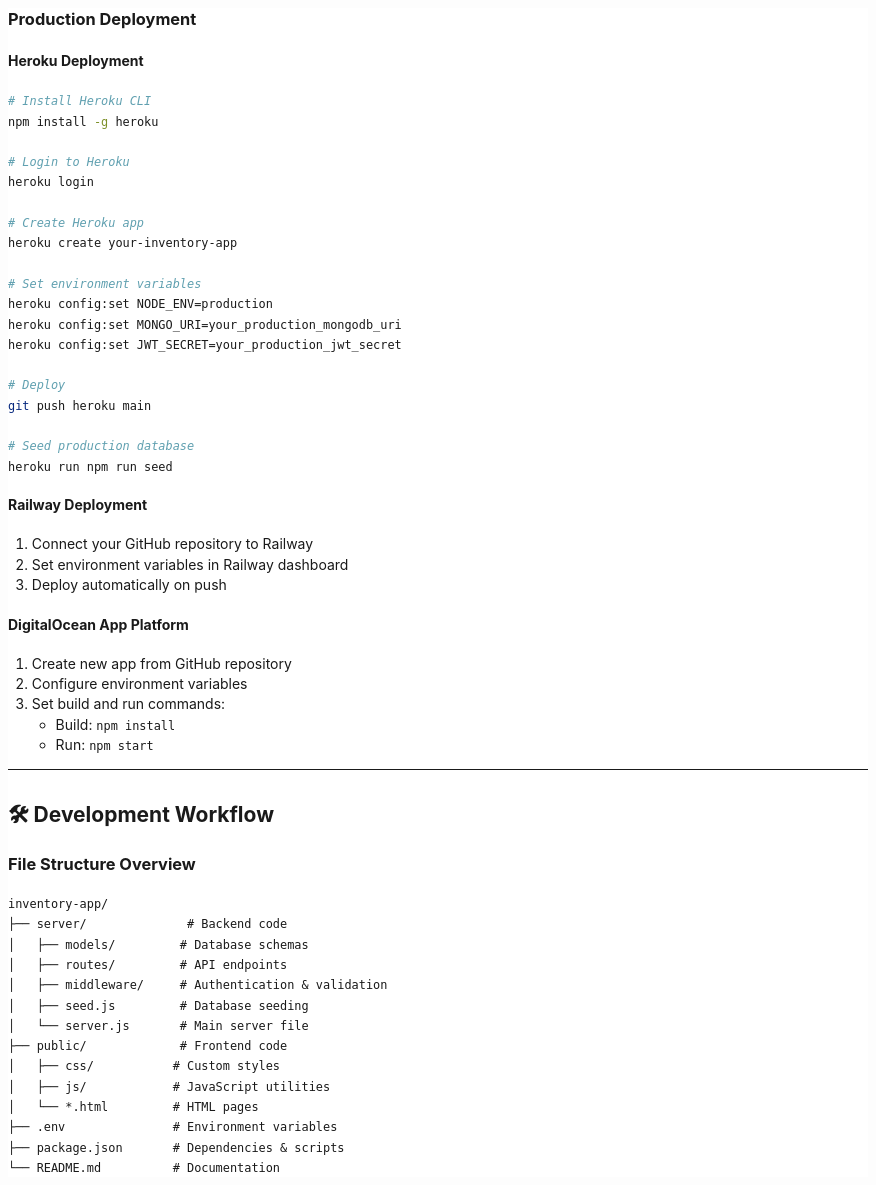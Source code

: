 ### Production Deployment

#### Heroku Deployment
```bash
# Install Heroku CLI
npm install -g heroku

# Login to Heroku
heroku login

# Create Heroku app
heroku create your-inventory-app

# Set environment variables
heroku config:set NODE_ENV=production
heroku config:set MONGO_URI=your_production_mongodb_uri
heroku config:set JWT_SECRET=your_production_jwt_secret

# Deploy
git push heroku main

# Seed production database
heroku run npm run seed
```

#### Railway Deployment
1. Connect your GitHub repository to Railway
2. Set environment variables in Railway dashboard
3. Deploy automatically on push

#### DigitalOcean App Platform
1. Create new app from GitHub repository
2. Configure environment variables
3. Set build and run commands:
   - Build: `npm install`
   - Run: `npm start`

---

## 🛠️ Development Workflow

### File Structure Overview
```
inventory-app/
├── server/              # Backend code
│   ├── models/         # Database schemas
│   ├── routes/         # API endpoints
│   ├── middleware/     # Authentication & validation
│   ├── seed.js         # Database seeding
│   └── server.js       # Main server file
├── public/             # Frontend code
│   ├── css/           # Custom styles
│   ├── js/            # JavaScript utilities
│   └── *.html         # HTML pages
├── .env               # Environment variables
├── package.json       # Dependencies & scripts
└── README.md          # Documentation
```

What the task asks:
Skip every picture and transcribe the data above exactly.

Written solution:
Source code

: ### Production Deployment

#### Heroku Deployment
```bash
# Install Heroku CLI
npm install -g heroku

# Login to Heroku
heroku login

# Create Heroku app
heroku create your-inventory-app

# Set environment variables
heroku config:set NODE_ENV=production
heroku config:set MONGO_URI=your_production_mongodb_uri
heroku config:set JWT_SECRET=your_production_jwt_secret

# Deploy
git push heroku main

# Seed production database
heroku run npm run seed
```

#### Railway Deployment
1. Connect your GitHub repository to Railway
2. Set environment variables in Railway dashboard
3. Deploy automatically on push

#### DigitalOcean App Platform
1. Create new app from GitHub repository
2. Configure environment variables
3. Set build and run commands:
   - Build: `npm install`
   - Run: `npm start`

---

## 🛠️ Development Workflow

### File Structure Overview
```
inventory-app/
├── server/              # Backend code
│   ├── models/         # Database schemas
│   ├── routes/         # API endpoints
│   ├── middleware/     # Authentication & validation
│   ├── seed.js         # Database seeding
│   └── server.js       # Main server file
├── public/             # Frontend code
│   ├── css/           # Custom styles
│   ├── js/            # JavaScript utilities
│   └── *.html         # HTML pages
├── .env               # Environment variables
├── package.json       # Dependencies & scripts
└── README.md          # Documentation
```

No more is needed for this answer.